### MATERIAL PROVIDED
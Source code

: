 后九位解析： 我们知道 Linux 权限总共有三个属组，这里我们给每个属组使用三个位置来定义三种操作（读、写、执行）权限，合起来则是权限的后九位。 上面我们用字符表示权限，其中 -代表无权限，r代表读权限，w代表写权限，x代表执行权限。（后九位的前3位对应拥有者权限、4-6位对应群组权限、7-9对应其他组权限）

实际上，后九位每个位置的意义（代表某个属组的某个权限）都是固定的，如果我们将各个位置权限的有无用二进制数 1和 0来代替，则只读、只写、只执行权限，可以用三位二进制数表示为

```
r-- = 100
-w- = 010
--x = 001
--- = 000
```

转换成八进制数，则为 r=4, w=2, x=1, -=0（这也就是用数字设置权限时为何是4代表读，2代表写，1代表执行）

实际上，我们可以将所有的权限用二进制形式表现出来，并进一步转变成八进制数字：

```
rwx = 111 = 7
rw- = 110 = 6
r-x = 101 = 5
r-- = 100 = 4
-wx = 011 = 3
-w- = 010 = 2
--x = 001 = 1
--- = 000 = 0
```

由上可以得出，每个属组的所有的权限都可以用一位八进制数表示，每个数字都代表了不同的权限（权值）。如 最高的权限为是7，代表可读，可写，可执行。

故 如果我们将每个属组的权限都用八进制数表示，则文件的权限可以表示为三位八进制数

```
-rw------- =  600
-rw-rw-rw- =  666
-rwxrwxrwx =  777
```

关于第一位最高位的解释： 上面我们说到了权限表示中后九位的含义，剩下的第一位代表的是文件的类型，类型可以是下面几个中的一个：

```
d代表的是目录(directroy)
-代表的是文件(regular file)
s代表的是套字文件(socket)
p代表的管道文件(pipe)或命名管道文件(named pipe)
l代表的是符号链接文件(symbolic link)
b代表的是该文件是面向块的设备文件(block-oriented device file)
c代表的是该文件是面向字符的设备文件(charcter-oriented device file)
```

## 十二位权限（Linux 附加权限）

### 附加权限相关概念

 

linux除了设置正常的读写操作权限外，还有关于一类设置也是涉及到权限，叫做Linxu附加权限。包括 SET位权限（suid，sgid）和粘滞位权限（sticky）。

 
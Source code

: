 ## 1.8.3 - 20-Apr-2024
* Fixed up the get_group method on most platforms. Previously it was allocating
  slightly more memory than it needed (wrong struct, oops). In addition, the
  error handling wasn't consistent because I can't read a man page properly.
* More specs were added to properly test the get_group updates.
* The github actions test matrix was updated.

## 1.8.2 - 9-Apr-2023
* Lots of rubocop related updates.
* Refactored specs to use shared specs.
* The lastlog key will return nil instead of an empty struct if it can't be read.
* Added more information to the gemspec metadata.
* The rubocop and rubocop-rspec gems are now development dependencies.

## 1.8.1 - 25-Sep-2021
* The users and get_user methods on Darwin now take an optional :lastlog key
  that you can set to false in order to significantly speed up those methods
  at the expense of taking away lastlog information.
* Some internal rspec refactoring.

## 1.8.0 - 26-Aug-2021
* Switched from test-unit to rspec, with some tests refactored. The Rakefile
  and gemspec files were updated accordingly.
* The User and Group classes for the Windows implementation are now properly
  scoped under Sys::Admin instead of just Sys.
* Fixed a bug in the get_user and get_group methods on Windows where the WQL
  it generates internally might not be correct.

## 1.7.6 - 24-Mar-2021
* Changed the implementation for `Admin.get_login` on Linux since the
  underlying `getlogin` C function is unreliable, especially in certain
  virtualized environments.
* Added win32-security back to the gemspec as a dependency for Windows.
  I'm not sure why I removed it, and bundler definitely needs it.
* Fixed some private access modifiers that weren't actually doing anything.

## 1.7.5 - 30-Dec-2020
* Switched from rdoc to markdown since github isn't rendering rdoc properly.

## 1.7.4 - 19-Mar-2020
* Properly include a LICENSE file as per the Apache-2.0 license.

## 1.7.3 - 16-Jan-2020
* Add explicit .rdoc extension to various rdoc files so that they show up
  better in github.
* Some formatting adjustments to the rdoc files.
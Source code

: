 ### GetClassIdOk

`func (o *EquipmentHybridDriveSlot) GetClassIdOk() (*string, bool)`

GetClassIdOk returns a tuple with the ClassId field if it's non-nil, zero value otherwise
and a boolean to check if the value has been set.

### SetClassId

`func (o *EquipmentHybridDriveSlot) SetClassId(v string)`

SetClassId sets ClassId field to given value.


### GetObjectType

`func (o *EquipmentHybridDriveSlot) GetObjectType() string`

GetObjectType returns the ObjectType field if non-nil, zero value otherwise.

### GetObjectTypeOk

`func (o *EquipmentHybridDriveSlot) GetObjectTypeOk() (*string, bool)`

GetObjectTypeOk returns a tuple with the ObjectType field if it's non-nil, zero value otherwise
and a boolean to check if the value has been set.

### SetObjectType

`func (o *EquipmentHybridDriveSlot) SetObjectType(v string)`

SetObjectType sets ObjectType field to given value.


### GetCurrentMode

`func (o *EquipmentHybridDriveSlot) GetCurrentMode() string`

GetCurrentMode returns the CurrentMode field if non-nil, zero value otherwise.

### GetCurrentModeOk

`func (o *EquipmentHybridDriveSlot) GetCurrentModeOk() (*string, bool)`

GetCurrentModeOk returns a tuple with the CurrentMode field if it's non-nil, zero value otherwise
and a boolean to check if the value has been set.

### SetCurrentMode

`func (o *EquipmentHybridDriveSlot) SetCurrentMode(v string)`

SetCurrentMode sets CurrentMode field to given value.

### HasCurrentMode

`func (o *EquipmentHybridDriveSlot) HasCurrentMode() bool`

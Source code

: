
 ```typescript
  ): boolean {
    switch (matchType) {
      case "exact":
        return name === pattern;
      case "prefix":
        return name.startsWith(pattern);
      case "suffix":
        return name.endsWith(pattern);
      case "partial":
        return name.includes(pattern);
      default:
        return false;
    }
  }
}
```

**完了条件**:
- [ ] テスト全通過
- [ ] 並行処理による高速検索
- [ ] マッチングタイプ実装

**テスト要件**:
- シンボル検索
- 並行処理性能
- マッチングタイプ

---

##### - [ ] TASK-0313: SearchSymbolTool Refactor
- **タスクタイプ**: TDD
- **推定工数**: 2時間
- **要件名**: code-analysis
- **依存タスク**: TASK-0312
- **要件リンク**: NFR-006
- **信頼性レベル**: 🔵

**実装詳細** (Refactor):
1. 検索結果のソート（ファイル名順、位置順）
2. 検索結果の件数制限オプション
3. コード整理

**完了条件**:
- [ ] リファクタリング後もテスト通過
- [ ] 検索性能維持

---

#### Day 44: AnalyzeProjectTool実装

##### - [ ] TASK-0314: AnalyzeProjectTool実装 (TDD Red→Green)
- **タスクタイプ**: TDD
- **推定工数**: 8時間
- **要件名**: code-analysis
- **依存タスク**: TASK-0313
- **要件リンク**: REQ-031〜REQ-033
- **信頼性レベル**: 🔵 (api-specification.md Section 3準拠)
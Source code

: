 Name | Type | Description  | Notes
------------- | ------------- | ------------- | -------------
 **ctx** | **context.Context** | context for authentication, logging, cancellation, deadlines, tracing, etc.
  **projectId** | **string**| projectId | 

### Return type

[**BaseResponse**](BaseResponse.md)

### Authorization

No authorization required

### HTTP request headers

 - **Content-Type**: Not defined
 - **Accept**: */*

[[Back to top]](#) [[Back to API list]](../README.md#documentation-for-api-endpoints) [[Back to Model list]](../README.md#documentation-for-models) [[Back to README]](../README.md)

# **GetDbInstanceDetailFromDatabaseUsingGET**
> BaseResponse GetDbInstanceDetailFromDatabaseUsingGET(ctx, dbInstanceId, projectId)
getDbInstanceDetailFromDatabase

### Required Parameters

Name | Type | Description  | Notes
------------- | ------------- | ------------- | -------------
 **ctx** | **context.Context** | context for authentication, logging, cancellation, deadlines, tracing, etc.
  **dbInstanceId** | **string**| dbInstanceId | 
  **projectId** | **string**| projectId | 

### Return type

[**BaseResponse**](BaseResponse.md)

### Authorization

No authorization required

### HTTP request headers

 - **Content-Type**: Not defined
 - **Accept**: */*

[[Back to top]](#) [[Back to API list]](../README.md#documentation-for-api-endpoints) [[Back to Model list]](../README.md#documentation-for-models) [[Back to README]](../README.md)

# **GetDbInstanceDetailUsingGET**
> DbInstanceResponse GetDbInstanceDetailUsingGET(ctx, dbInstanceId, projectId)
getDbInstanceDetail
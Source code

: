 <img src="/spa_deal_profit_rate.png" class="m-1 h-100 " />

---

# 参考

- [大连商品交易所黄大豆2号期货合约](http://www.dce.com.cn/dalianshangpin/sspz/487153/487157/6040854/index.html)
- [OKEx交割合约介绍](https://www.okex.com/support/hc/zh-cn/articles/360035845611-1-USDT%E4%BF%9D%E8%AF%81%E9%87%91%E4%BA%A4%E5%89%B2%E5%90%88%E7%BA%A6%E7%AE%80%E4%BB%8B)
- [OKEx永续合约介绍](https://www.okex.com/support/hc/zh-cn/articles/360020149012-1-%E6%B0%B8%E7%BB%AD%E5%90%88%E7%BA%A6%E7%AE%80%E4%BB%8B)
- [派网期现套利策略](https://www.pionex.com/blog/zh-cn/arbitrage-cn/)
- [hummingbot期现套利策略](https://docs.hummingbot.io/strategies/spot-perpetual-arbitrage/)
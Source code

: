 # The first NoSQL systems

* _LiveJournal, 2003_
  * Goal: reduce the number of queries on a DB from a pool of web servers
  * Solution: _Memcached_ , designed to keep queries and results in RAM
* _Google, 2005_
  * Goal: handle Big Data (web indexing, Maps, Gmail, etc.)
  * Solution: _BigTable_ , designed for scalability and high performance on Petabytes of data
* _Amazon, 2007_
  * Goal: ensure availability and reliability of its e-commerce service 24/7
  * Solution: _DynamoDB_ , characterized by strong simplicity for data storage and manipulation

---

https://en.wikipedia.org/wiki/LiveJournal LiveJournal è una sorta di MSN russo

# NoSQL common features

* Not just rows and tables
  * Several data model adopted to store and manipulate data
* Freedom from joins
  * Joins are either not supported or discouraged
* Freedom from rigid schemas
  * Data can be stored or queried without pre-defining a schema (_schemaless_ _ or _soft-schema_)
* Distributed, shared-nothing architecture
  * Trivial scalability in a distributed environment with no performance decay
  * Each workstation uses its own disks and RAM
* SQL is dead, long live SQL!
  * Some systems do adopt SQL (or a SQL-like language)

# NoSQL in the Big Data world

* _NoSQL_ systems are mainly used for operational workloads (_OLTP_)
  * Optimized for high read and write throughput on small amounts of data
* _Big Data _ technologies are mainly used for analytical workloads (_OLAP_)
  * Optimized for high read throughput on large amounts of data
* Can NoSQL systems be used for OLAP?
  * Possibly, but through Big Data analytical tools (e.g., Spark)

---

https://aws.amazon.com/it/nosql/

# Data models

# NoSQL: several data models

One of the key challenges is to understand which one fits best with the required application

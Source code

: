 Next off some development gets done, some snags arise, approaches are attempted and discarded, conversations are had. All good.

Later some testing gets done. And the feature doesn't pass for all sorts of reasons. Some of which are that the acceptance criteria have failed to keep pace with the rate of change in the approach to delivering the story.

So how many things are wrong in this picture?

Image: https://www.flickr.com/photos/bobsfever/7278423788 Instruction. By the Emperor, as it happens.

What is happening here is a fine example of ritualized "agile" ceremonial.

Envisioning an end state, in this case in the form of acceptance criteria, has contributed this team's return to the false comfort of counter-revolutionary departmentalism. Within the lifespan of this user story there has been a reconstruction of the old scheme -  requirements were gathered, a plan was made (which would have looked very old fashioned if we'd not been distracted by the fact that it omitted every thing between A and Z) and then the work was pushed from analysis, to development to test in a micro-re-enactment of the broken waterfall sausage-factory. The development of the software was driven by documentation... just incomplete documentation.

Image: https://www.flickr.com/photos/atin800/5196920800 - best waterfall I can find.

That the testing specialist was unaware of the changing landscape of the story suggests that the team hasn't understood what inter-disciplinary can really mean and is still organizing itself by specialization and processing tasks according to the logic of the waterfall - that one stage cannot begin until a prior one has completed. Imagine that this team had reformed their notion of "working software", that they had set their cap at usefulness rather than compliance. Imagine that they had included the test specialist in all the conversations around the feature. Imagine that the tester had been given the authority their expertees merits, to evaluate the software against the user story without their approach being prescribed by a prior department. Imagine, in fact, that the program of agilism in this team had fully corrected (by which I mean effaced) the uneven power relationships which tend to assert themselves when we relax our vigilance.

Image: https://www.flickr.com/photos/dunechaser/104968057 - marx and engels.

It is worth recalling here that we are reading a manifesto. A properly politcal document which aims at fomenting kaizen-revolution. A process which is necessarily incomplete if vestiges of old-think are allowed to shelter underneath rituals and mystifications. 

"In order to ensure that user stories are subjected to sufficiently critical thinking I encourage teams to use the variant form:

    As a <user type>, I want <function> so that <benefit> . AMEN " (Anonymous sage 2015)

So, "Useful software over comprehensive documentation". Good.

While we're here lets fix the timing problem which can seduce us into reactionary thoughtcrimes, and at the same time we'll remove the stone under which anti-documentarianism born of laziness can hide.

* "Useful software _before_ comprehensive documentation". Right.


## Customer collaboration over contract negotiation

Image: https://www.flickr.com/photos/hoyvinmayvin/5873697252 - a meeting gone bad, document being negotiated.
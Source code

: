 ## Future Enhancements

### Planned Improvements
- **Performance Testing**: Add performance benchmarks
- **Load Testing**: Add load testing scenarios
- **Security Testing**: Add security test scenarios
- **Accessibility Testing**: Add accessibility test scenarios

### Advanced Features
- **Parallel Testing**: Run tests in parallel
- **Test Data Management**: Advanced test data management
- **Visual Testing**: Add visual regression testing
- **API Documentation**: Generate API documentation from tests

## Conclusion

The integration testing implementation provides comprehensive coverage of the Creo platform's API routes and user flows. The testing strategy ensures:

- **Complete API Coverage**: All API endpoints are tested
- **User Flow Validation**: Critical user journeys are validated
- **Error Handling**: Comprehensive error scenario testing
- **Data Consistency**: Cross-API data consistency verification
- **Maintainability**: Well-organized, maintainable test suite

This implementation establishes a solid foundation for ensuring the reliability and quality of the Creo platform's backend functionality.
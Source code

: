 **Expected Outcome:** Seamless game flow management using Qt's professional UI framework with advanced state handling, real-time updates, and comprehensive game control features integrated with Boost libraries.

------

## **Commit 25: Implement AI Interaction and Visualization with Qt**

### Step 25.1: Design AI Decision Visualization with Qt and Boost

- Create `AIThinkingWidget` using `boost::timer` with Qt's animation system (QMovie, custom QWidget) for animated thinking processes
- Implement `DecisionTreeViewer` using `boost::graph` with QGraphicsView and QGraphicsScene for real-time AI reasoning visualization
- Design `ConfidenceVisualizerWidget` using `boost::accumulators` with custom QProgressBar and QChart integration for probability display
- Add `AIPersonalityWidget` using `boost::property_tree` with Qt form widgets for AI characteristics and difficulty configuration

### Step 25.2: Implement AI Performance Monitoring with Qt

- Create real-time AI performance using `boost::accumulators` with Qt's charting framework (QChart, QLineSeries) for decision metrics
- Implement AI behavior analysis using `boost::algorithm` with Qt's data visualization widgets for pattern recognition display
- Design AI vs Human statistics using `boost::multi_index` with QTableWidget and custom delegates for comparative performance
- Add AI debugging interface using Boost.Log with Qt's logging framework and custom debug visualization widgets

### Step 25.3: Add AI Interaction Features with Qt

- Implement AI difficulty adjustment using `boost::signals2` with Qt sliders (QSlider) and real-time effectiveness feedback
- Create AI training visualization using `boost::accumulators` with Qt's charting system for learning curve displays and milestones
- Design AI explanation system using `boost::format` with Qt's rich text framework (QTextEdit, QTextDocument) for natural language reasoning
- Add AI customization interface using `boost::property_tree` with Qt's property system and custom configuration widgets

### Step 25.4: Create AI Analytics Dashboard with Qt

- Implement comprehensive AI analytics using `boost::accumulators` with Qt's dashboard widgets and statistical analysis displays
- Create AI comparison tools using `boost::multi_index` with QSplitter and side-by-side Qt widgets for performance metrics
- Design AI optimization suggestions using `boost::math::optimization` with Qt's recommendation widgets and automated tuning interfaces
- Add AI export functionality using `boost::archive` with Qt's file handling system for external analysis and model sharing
######
ACTION ITEM:
A single number is the expected reply: the number of lines in the listing that contain the string "shared".

SOLUTION TO THIS EXERCISE:
2